Please copy each line of the records below that holds the word "Master".
==== The data ====
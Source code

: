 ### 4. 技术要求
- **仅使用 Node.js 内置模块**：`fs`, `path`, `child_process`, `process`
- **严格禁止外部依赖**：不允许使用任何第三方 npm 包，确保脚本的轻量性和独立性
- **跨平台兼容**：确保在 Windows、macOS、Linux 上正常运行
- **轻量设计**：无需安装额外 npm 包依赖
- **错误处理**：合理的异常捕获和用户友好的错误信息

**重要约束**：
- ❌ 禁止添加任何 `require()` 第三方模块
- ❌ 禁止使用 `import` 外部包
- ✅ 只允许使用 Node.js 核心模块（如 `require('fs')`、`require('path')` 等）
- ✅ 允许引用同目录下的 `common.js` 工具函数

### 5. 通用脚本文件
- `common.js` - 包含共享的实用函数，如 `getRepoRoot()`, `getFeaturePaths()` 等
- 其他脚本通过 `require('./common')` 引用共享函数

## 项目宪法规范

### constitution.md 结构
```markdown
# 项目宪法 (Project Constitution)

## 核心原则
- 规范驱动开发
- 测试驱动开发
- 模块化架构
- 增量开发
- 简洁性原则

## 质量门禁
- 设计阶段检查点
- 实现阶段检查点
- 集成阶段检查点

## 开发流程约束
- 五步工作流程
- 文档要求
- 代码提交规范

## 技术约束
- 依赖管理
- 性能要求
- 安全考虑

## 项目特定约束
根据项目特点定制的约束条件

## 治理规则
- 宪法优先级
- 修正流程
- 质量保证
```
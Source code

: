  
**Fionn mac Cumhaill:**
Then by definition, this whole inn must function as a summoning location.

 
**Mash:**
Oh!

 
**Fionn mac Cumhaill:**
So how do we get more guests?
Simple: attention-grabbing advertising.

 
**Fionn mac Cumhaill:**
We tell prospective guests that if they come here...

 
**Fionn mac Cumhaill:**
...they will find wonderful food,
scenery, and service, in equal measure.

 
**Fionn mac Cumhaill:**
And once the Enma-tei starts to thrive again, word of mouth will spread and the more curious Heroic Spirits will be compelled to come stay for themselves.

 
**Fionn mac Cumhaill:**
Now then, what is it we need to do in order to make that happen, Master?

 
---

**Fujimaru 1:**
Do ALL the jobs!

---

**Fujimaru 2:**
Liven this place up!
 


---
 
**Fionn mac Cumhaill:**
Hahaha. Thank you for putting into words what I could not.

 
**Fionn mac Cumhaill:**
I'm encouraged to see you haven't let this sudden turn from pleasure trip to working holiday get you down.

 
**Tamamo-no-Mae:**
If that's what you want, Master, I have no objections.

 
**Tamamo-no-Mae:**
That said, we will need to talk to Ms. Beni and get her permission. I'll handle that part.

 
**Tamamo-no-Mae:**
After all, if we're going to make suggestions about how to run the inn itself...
====
§ Exercise solution
Now then, what is it we need to do in order to make that happen, Master?
If that's what you want, Master, I have no objections.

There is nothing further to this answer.